One trend that was discovered inadvertently in a global survey of phone software updating habits was that workers have found an excuse to skip some of their work calls: they pretended that their work devices were unavailable due to updates.
In April 2021, Kaspersky commissioned an online survey of 15,000 respondents to explore people’s device update tendencies. The sample included 1,000 respondents from each of the UK, France, Germany, Italy and Spain; and 500 from each of the USA, Netherlands, Austria, Portugal, Romania, the UAE, Turkey, South Africa, China, India, Australia, Brazil, Mexico, Argentina, Colombia, Chile, Peru and Russia.
All respondents used a PC, smartphone and/or tablet for either their personal or work lives, and 76% of the respondents were currently employed.
Device updates as an excuse
Some 21% of respondents indicated that they have ever pretended their devices were installing updates so they would not have to attend a (virtual meeting) or conference call.

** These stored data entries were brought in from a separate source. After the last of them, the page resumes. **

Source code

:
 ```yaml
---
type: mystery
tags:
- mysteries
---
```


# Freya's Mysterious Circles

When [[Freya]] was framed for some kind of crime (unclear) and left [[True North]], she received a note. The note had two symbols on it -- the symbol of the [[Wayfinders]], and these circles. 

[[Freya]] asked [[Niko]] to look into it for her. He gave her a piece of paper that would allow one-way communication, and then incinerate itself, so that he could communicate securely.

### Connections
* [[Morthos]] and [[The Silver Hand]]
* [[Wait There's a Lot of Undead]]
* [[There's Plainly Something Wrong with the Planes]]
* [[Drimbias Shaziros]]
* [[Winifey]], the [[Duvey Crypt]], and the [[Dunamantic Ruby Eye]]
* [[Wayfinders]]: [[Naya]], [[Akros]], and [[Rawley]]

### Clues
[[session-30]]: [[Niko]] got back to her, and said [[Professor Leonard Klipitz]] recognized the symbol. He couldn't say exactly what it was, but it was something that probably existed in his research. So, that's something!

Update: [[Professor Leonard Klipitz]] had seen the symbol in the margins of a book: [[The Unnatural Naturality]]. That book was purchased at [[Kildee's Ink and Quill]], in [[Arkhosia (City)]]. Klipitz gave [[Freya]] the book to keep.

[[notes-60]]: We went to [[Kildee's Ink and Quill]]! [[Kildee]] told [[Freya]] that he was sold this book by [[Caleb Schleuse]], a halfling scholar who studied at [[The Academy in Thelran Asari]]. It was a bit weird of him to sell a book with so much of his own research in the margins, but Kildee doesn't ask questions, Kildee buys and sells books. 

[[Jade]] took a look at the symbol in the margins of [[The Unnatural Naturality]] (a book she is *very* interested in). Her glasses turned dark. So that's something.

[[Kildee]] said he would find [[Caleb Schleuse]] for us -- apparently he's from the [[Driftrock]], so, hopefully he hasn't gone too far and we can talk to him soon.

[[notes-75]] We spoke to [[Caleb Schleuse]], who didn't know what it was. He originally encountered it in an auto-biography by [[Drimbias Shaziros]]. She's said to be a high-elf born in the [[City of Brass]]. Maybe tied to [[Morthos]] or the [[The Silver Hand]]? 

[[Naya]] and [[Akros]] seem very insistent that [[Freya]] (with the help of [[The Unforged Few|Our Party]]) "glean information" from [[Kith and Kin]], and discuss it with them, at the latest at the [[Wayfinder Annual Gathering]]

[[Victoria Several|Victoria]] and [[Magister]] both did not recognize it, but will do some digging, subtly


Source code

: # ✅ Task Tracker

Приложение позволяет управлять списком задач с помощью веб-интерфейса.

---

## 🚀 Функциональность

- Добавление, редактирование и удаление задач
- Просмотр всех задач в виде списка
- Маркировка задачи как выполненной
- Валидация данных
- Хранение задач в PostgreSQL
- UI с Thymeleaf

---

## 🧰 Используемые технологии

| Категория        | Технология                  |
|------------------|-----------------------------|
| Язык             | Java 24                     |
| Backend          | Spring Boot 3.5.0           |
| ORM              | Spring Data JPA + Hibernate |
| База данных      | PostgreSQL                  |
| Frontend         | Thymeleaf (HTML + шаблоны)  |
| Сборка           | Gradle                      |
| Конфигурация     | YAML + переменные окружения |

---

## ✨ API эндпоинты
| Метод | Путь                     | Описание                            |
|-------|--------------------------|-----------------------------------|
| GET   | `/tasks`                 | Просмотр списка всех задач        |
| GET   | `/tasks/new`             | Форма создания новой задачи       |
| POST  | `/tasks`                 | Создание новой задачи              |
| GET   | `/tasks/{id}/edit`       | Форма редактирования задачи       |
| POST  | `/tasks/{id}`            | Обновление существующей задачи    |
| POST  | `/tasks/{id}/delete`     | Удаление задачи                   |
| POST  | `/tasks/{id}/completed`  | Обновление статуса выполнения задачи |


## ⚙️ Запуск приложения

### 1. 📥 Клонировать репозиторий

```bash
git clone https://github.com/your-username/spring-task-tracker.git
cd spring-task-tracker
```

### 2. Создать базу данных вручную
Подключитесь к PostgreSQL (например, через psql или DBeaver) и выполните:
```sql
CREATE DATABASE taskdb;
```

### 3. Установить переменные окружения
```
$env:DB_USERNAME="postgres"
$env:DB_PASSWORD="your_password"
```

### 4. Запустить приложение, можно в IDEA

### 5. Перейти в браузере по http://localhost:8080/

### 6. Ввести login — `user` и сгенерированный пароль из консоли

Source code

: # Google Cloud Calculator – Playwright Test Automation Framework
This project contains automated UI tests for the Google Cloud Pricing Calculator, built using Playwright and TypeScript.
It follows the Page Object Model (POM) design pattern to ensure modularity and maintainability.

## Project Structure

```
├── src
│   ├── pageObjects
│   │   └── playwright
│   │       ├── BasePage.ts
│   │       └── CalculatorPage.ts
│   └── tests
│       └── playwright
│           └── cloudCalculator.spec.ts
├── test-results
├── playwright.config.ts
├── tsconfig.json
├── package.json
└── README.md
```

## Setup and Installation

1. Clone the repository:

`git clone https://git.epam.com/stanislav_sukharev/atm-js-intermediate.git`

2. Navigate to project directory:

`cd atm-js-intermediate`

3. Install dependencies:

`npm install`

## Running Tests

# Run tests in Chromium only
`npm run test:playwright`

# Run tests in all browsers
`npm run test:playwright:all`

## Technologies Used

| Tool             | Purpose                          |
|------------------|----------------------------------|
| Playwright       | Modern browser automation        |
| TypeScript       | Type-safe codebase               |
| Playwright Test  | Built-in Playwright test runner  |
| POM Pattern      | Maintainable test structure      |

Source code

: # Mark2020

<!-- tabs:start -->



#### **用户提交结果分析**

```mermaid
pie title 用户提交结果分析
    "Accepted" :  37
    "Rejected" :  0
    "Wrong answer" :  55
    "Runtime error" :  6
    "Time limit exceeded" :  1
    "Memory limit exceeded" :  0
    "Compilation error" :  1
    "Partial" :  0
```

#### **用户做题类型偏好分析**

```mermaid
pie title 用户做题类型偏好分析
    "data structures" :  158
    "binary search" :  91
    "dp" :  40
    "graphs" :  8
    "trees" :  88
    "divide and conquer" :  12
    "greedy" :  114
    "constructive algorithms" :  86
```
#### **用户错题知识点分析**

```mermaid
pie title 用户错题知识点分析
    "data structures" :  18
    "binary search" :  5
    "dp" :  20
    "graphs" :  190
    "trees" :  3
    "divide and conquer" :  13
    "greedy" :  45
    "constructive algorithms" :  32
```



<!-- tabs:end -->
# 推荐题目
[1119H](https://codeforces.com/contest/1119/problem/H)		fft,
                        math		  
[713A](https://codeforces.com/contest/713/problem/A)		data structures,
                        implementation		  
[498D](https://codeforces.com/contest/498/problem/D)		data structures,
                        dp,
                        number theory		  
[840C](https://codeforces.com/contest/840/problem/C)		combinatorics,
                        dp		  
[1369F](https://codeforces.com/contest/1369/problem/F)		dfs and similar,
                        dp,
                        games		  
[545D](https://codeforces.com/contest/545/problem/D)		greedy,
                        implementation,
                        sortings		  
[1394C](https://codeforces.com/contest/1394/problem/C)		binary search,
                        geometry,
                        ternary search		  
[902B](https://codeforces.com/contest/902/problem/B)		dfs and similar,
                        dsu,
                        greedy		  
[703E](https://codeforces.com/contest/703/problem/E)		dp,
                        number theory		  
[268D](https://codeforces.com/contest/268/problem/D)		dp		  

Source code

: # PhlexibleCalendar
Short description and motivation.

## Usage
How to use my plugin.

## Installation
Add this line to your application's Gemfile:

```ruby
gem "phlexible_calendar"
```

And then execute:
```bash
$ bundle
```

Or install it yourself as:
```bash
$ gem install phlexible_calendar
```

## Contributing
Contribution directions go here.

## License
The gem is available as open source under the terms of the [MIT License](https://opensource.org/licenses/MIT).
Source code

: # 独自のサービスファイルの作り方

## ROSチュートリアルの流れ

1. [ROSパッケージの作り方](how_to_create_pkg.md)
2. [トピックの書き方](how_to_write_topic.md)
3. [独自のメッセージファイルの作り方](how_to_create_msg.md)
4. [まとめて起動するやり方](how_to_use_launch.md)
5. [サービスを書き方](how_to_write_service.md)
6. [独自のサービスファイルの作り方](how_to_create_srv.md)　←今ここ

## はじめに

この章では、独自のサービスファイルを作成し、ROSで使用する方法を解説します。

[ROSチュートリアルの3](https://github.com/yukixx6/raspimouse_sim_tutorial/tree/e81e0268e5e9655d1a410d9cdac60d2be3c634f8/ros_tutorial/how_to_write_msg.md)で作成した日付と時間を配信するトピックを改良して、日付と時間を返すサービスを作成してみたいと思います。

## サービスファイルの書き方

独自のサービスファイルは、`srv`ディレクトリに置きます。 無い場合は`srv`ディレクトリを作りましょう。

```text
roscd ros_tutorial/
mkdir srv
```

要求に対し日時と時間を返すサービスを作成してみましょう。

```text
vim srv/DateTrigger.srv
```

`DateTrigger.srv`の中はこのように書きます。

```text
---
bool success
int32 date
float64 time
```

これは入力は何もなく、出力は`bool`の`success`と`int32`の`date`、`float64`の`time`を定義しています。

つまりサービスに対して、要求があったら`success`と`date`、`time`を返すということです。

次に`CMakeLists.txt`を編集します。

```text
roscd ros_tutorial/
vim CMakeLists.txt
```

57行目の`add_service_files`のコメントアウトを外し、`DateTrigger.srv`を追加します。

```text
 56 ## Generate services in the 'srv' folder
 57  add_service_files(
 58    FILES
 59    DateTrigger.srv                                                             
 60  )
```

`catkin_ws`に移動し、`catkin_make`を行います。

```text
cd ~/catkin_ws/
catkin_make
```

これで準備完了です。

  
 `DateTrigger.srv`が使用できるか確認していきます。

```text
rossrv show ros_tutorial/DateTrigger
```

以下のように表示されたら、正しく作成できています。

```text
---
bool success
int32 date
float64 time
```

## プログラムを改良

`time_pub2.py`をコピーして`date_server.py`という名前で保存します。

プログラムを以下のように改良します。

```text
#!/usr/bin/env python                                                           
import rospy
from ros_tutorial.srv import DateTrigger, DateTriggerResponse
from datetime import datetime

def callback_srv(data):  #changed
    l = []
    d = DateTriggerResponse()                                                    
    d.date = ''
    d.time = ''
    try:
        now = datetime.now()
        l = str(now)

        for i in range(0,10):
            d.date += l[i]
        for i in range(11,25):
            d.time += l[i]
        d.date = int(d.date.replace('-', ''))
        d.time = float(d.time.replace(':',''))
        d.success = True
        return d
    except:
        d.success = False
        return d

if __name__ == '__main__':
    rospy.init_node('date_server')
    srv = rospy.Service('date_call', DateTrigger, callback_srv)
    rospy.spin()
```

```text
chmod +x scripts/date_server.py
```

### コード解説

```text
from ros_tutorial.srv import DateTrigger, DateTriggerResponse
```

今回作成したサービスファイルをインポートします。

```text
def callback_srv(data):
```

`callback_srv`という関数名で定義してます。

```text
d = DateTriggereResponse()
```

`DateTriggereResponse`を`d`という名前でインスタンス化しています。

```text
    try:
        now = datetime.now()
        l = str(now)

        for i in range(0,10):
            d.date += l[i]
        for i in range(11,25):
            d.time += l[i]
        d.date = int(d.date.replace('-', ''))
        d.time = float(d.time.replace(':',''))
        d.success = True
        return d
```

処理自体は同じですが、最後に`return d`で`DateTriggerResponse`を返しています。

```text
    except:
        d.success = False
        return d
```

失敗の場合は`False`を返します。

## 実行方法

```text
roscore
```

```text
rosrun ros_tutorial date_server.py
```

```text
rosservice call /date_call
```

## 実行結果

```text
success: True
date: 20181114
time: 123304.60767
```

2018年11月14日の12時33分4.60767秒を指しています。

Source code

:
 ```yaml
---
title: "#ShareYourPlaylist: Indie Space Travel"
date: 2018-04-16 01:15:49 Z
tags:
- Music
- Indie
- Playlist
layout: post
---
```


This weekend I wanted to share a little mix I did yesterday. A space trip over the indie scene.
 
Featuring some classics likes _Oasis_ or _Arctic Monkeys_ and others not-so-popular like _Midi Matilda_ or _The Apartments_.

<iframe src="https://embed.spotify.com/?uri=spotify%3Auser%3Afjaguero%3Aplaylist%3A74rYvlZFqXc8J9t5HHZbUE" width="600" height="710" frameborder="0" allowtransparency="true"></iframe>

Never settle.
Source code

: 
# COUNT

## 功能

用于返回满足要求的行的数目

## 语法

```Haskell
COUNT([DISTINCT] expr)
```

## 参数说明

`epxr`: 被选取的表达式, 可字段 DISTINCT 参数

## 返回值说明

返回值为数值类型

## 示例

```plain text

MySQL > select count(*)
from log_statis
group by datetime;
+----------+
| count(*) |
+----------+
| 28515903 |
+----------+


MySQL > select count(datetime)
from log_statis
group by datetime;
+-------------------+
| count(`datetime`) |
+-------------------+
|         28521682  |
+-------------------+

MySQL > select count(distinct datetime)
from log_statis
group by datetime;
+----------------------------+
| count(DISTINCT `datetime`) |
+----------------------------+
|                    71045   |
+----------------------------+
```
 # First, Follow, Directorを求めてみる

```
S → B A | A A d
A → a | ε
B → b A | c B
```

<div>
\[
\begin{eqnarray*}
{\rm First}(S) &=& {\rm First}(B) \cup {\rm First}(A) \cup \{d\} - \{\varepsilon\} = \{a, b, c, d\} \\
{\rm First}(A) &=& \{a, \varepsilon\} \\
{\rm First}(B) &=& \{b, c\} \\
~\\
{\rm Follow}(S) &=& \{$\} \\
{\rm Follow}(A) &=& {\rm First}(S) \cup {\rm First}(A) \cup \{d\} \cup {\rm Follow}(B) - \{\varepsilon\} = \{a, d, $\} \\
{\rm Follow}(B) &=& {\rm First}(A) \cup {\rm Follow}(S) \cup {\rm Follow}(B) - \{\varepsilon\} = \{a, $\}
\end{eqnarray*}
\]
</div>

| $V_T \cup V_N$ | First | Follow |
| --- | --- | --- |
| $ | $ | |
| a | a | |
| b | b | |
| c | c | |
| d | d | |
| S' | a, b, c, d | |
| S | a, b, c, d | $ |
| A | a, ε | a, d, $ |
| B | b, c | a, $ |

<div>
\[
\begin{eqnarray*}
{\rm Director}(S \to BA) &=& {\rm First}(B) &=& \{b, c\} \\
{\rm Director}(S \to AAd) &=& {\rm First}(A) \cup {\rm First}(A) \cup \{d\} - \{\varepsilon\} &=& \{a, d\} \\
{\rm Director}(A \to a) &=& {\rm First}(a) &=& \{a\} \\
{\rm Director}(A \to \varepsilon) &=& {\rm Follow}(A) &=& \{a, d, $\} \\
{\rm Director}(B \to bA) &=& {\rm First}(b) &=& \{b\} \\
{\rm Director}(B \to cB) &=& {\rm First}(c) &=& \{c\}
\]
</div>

According to the cybersecurity firm, this excuse is plausible because 35% of respondents indicated some updates have ever caused them to be late to a call, according to findings of another recent study by Kaspersky to explore workers’ attitudes and habits toward updates.
Other colleagues may believe the deception, as they could relate to the experience of needing to update a device themselves. In addition to missed appointments, 37% of respondents had indicated that they had lost part of their unsaved work or data when their PC or laptop restarted after installing updates.
All in all, some employees see this device downtime as an opportunity to procrastinate, with 27% of respondents admitting that they had ever installed updates to deliberately waste time at work. Nevertheless, employees mostly do not like it when their work is interrupted, so 65% wished updates happened outside of work hours to maintain their productivity.
According to the firm’s IT Service and Asset Group Manager, Egor Kharchenko: “Typically, updates are downloaded during working hours in silent mode and do not affect a business. However, to apply them to the system, a restart is required. Of course, some business matters can’t be postponed, so usually a user can restart within a certain timeframe. As we can see, some people either miss such notifications or do not want to do this. Therefore, the required restart may happen at the most inconvenient moment: right before an important call or when they are writing a long email!”